O mito sobreviveria incólume até a edição de Natal de 2008 do BMJ. Ali foi publicado o artigo de revisão "Uma sinfonia de doenças", em que Sarah Bache e Frank Edenborough compilam várias patologias que podem acometer músicos.
O trabalho reúne uma galeria de doenças insuspeitas até para alguns instrumentistas. Esse universo está povoado de afecções como a síndrome de Satchmo, mal que acomete trompetistas e consiste na ruptura de um grupo de músculos da boca. (Satchmo era o apelido do jazzista Louis Armstrong.)
Na seção do artigo dedicada a doenças dermatológicas, perdido entre o pescoço de violinista e o queixo de flautista, estava o temido escroto de violoncelo, apresentado com certa ironia. "A posição canhestra exigida para o surgimento dessa doença faz dela uma raridade que tem sido questionada", diziam.
Ali estava a deixa que Elaine Murphy buscava há anos. À sua revelia, aquela brincadeira juvenil tomara uma proporção incômoda. Alguns amigos próximos do meio médico sabiam da farsa. Ela diz ter negociado com o ex-editor de outro periódico médico de prestígio, "The Lancet", a forma mais conveniente de revelar a fraude. Mas faltava um bom pretexto.

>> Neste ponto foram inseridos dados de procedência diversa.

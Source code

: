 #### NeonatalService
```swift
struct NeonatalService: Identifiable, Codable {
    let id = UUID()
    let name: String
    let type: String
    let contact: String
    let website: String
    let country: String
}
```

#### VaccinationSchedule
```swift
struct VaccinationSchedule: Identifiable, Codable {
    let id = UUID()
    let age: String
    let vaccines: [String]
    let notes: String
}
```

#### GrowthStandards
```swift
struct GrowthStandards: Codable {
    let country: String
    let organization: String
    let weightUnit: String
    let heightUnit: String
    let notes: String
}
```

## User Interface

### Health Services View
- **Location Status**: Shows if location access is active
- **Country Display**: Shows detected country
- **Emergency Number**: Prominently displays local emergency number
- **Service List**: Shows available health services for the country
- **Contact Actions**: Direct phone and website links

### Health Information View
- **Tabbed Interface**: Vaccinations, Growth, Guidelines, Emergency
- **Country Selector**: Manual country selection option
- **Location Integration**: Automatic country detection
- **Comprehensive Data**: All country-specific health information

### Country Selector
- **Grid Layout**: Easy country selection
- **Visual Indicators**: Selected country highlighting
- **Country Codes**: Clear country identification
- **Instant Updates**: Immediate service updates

Com a publicação da "Sinfonia de doenças", Elaine tinha agora o álibi para vir a público fazer seu mea-culpa. Aos 62 anos, avaliou que tal revelação não abalaria a sólida carreira -nem seu título de nobreza e seu assento vitalício na Câmara dos Lordes. Junto com John, a baronesa remeteu ainda em dezembro nova carta ao BMJ, confessando serem eles os inventores do escroto de violoncelo. Jane Smith, editora-assistente do periódico, afirma que "essa peça provavelmente teria sido descoberta" nos dias de hoje. "Raramente publicamos relatos de casos como estes e, quando acontece, são submetidos à revisão por pares."
Ao revelar o embuste, a baronesa Murphy tirou um peso das costas. Em entrevista à BBC, admitiu que não gostaria de suscitar preocupações com a doença que inventara. "Mas, até onde eu saiba, não há qualquer caso de músico profissional que tenha exigido alguma indenização por acidente de trabalho resultante dessa infecção", reconhece, aliviada.